The point that was made was more nuanced than you have given it credit for. You have to admit that there is a problem, even if a purely theoretical one, of when a political block is able to insulate itself in a media of its prefered ideology. I argue that this is the case for conservatives -- they have largely insulated themselves in the likes of Limbaugh and Fox News, and, according to numerous studies and polls, have a severely distorted view of reality (for example believing Iraq perpetrated 911) compared with liberals. For example, liberals have been continually horrified by blatant Bush deceit (aka "Clear Skies Act" etc...), and yet the conservative population seems entirely ignorant of it.
Sorry, it's the "Paris Business Review".
http://mediamatters.org/items/200412230006
It makes you wonder just how many other stories about ANYTHING were false but buried by these groups.
Ah, but how many stories have been watered down or buried due to pressure due to advertizing or other right-wing corporate conficts of interest? In fact, regardless of journalists' biases, the top-down corporate pressures are intrinsically right wing -- corporations make more money with right-wing tax laws for example, and so have an enormous interest in having Bush become president.
There is a wealth of evidence of the mainstream media moving farther and farther right (although it's pretty obvious when you look at the number of right wing pundits verses left wing), including numerous examples of legitimate stories being buried -- a well documented example is that of Jane Akre and Steve Wilson, two investigative reporters fired by Fox News after they refused to water down a story on rBGH.
Nothing Fox News has done has come anywhere near this. There's a difference between being biased in reporting (which both arguably are) and using obviously false sources as primary sources.
Bill O'Reilly routinely uses false sources, such as when he quoted the 'Paris Review' (he made it up -- it doesn't exist). In fact long lists of his fabrications are listed on numerous websites.
The conservatives keep shouting 'Where is the outrage!??'.
Well, I'm hearing the outrage in the media loud and clear, but I'm not hearing any outrage about the adimistration's lies about WMD, NCLB, tax cuts, social security. Where is the patriotic outrage about Bush cutting money to veteran's benefits, hospitals etc? These guys are pathetically hypocritical, and they are milking this for all it's worth, ignoring all the non-memo evidence that still persuasively indicates Bush being AWOL.
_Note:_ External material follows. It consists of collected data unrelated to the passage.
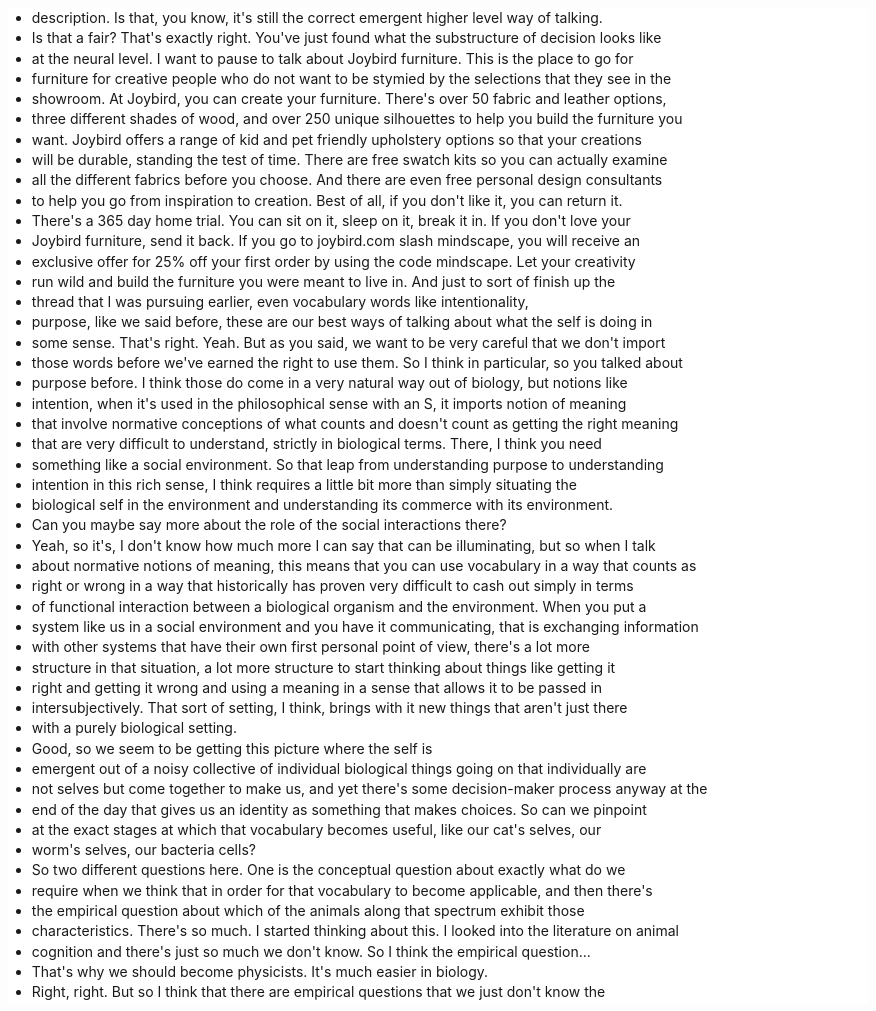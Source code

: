 *  description. Is that, you know, it's still the correct emergent higher level way of talking.
*  Is that a fair? That's exactly right. You've just found what the substructure of decision looks like
*  at the neural level. I want to pause to talk about Joybird furniture. This is the place to go for
*  furniture for creative people who do not want to be stymied by the selections that they see in the
*  showroom. At Joybird, you can create your furniture. There's over 50 fabric and leather options,
*  three different shades of wood, and over 250 unique silhouettes to help you build the furniture you
*  want. Joybird offers a range of kid and pet friendly upholstery options so that your creations
*  will be durable, standing the test of time. There are free swatch kits so you can actually examine
*  all the different fabrics before you choose. And there are even free personal design consultants
*  to help you go from inspiration to creation. Best of all, if you don't like it, you can return it.
*  There's a 365 day home trial. You can sit on it, sleep on it, break it in. If you don't love your
*  Joybird furniture, send it back. If you go to joybird.com slash mindscape, you will receive an
*  exclusive offer for 25% off your first order by using the code mindscape. Let your creativity
*  run wild and build the furniture you were meant to live in. And just to sort of finish up the
*  thread that I was pursuing earlier, even vocabulary words like intentionality,
*  purpose, like we said before, these are our best ways of talking about what the self is doing in
*  some sense. That's right. Yeah. But as you said, we want to be very careful that we don't import
*  those words before we've earned the right to use them. So I think in particular, so you talked about
*  purpose before. I think those do come in a very natural way out of biology, but notions like
*  intention, when it's used in the philosophical sense with an S, it imports notion of meaning
*  that involve normative conceptions of what counts and doesn't count as getting the right meaning
*  that are very difficult to understand, strictly in biological terms. There, I think you need
*  something like a social environment. So that leap from understanding purpose to understanding
*  intention in this rich sense, I think requires a little bit more than simply situating the
*  biological self in the environment and understanding its commerce with its environment.
*  Can you maybe say more about the role of the social interactions there?
*  Yeah, so it's, I don't know how much more I can say that can be illuminating, but so when I talk
*  about normative notions of meaning, this means that you can use vocabulary in a way that counts as
*  right or wrong in a way that historically has proven very difficult to cash out simply in terms
*  of functional interaction between a biological organism and the environment. When you put a
*  system like us in a social environment and you have it communicating, that is exchanging information
*  with other systems that have their own first personal point of view, there's a lot more
*  structure in that situation, a lot more structure to start thinking about things like getting it
*  right and getting it wrong and using a meaning in a sense that allows it to be passed in
*  intersubjectively. That sort of setting, I think, brings with it new things that aren't just there
*  with a purely biological setting.
*  Good, so we seem to be getting this picture where the self is
*  emergent out of a noisy collective of individual biological things going on that individually are
*  not selves but come together to make us, and yet there's some decision-maker process anyway at the
*  end of the day that gives us an identity as something that makes choices. So can we pinpoint
*  at the exact stages at which that vocabulary becomes useful, like our cat's selves, our
*  worm's selves, our bacteria cells?
*  So two different questions here. One is the conceptual question about exactly what do we
*  require when we think that in order for that vocabulary to become applicable, and then there's
*  the empirical question about which of the animals along that spectrum exhibit those
*  characteristics. There's so much. I started thinking about this. I looked into the literature on animal
*  cognition and there's just so much we don't know. So I think the empirical question...
*  That's why we should become physicists. It's much easier in biology.
*  Right, right. But so I think that there are empirical questions that we just don't know the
By the same logic, one can argue that if the media really is liberal, then this is only an argument in favor of the liberal ideology, given that journalists as a group are far more intelligent and educated and cultured than the average American. The same logic applies to the fact that middle America and the uneducated are conservative, while metropolitan areas and the college educated are (overwhelmingly) liberal.